What this task involves. Starting with the line containing "optimization in **SGLAplus.py**" and going on through the line containing "configure for generating", return the lines of the data below exactly, and only those.

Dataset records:
··········
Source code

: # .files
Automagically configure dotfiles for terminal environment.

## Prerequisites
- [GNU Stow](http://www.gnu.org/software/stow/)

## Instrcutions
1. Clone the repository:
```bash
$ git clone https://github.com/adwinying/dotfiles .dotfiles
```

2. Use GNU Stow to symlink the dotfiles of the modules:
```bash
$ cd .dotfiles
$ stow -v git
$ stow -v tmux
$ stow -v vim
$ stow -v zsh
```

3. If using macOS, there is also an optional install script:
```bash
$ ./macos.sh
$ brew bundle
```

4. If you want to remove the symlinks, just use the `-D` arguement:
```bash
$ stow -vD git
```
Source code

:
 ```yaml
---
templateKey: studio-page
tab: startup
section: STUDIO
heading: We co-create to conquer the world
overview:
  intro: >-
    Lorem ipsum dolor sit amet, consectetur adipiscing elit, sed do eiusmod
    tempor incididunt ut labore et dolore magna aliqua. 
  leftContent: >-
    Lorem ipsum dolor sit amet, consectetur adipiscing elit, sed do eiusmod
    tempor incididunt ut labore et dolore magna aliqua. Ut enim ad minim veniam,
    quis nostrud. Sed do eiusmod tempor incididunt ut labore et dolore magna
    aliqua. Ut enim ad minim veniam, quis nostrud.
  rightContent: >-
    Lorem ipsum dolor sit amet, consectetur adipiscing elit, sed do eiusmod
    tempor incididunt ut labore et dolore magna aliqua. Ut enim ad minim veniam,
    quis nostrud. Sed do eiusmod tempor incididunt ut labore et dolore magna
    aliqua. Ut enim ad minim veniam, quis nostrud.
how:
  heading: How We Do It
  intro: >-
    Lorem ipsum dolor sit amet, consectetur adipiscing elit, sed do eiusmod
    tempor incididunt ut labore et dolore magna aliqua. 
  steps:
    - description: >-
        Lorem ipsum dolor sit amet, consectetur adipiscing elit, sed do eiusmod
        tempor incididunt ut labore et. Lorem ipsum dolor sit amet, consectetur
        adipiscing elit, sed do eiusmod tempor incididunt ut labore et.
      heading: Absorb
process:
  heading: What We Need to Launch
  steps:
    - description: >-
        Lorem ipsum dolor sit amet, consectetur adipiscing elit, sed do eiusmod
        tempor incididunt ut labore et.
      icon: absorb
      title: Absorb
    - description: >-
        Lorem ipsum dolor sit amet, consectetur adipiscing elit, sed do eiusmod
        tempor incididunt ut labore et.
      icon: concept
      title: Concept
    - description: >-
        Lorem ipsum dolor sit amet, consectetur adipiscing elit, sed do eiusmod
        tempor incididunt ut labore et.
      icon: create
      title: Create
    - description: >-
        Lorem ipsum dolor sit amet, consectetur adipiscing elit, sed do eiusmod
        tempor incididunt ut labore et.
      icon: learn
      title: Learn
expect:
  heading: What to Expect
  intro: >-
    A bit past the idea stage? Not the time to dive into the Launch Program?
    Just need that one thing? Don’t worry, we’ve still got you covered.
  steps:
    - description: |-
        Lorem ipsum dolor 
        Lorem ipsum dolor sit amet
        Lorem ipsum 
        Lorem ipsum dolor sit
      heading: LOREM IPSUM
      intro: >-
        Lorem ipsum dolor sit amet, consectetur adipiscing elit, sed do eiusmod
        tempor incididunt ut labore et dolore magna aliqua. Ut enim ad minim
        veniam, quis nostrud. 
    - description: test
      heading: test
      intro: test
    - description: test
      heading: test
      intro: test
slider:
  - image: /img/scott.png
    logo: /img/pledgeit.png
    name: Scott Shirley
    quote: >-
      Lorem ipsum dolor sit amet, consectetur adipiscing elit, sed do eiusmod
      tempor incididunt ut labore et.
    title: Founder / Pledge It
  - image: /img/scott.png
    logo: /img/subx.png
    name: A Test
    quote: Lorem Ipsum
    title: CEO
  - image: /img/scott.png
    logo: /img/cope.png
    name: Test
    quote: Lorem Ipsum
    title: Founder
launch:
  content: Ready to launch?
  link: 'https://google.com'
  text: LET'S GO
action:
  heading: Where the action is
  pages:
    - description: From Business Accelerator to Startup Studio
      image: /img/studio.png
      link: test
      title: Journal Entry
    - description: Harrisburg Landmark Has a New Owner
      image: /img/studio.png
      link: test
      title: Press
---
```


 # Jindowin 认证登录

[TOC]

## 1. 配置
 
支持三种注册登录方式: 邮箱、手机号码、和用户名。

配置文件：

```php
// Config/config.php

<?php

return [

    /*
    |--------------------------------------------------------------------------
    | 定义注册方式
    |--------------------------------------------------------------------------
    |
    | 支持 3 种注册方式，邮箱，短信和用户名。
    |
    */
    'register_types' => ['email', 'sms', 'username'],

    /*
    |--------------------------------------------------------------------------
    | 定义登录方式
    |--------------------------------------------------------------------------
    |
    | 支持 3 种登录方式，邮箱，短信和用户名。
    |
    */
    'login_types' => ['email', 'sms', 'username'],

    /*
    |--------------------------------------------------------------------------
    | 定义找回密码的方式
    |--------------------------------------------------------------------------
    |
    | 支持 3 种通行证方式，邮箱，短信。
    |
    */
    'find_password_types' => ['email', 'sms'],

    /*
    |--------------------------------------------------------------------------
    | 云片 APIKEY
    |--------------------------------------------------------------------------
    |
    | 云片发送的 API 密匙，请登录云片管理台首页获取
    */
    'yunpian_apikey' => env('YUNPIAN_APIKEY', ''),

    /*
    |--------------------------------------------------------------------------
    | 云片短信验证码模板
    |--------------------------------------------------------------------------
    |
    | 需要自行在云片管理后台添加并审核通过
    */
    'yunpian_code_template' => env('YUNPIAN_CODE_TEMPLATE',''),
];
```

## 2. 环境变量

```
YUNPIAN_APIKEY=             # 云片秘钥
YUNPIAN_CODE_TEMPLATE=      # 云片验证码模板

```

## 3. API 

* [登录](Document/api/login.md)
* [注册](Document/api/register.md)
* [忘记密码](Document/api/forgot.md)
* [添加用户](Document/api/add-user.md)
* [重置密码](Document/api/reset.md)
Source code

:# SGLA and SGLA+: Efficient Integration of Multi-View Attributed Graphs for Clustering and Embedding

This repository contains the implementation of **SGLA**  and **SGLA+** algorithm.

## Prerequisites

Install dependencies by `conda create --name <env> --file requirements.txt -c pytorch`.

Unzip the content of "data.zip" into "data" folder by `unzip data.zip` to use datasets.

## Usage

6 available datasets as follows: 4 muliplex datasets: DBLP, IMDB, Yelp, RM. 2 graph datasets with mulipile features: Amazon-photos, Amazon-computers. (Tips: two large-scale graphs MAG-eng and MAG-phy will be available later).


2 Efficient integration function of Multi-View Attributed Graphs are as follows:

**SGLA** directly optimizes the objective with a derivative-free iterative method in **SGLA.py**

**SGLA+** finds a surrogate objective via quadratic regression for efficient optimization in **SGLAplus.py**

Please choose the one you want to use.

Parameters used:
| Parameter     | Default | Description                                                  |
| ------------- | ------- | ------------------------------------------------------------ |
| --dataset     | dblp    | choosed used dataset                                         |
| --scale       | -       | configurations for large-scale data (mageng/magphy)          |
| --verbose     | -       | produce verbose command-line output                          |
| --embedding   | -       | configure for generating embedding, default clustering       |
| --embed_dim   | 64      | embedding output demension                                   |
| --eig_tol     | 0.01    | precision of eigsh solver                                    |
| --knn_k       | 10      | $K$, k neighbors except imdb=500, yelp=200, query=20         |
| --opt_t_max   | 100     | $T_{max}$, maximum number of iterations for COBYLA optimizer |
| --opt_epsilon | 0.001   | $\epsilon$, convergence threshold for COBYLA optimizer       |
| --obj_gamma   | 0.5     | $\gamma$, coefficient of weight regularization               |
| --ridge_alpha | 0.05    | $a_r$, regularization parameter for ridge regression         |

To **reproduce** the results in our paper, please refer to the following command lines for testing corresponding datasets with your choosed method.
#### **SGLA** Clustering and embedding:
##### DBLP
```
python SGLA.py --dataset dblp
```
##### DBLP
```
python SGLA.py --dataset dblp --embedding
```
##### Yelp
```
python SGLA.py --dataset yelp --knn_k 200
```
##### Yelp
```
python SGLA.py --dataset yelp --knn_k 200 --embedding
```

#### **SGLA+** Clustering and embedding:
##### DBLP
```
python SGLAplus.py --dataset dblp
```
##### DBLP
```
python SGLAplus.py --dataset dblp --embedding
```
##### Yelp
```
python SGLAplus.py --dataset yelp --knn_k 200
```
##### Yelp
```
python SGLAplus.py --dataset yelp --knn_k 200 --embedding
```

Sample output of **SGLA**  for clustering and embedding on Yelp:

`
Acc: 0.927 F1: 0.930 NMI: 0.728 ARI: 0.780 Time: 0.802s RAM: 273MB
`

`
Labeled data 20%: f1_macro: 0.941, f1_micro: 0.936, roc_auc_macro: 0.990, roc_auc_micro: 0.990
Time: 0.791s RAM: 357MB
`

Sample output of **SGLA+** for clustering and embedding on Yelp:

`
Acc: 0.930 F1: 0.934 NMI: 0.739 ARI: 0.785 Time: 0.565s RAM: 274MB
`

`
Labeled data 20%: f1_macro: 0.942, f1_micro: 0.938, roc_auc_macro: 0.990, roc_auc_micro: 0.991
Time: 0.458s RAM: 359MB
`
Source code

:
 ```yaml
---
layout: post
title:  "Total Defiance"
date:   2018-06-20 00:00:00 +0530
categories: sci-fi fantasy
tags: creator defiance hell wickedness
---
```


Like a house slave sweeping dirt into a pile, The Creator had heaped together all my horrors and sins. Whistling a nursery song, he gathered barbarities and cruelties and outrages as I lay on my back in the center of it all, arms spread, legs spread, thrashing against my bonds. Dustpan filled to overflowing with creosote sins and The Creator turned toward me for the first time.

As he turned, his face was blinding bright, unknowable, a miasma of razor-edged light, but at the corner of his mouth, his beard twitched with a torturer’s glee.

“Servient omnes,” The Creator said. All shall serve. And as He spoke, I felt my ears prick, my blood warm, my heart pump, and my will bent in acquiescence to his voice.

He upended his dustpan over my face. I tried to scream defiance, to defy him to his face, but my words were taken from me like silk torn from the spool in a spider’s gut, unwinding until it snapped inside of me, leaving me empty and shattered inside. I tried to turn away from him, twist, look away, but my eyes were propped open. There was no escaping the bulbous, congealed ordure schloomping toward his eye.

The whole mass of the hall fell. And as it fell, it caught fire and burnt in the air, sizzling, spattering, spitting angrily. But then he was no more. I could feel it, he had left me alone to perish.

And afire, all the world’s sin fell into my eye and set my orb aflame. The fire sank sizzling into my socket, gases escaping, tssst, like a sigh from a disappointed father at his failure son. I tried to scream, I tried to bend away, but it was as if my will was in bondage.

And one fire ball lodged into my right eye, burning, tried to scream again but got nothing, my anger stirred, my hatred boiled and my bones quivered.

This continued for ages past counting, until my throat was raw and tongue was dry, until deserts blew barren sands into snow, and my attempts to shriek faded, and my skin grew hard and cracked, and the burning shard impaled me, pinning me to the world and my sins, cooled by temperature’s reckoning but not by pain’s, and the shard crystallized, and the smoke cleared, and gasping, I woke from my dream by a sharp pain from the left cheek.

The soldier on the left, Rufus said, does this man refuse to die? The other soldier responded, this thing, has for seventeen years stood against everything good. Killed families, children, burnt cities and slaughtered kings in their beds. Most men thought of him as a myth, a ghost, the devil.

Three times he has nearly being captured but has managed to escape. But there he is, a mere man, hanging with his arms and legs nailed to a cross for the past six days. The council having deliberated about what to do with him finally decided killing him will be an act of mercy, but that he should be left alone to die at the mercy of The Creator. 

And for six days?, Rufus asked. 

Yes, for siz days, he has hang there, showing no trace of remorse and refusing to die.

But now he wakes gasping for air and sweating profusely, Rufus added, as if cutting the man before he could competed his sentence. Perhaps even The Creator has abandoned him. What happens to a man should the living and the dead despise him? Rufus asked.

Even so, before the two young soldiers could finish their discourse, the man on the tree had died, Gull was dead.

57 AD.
··········
Response area.
**SGLA+** finds a surrogate objective via quadratic regression for efficient optimization in **SGLAplus.py**

Please choose the one you want to use.

Parameters used:
| Parameter     | Default | Description                                                  |
| ------------- | ------- | ------------------------------------------------------------ |
| --dataset     | dblp    | choosed used dataset                                         |
| --scale       | -       | configurations for large-scale data (mageng/magphy)          |
| --verbose     | -       | produce verbose command-line output                          |
| --embedding   | -       | configure for generating embedding, default clustering       |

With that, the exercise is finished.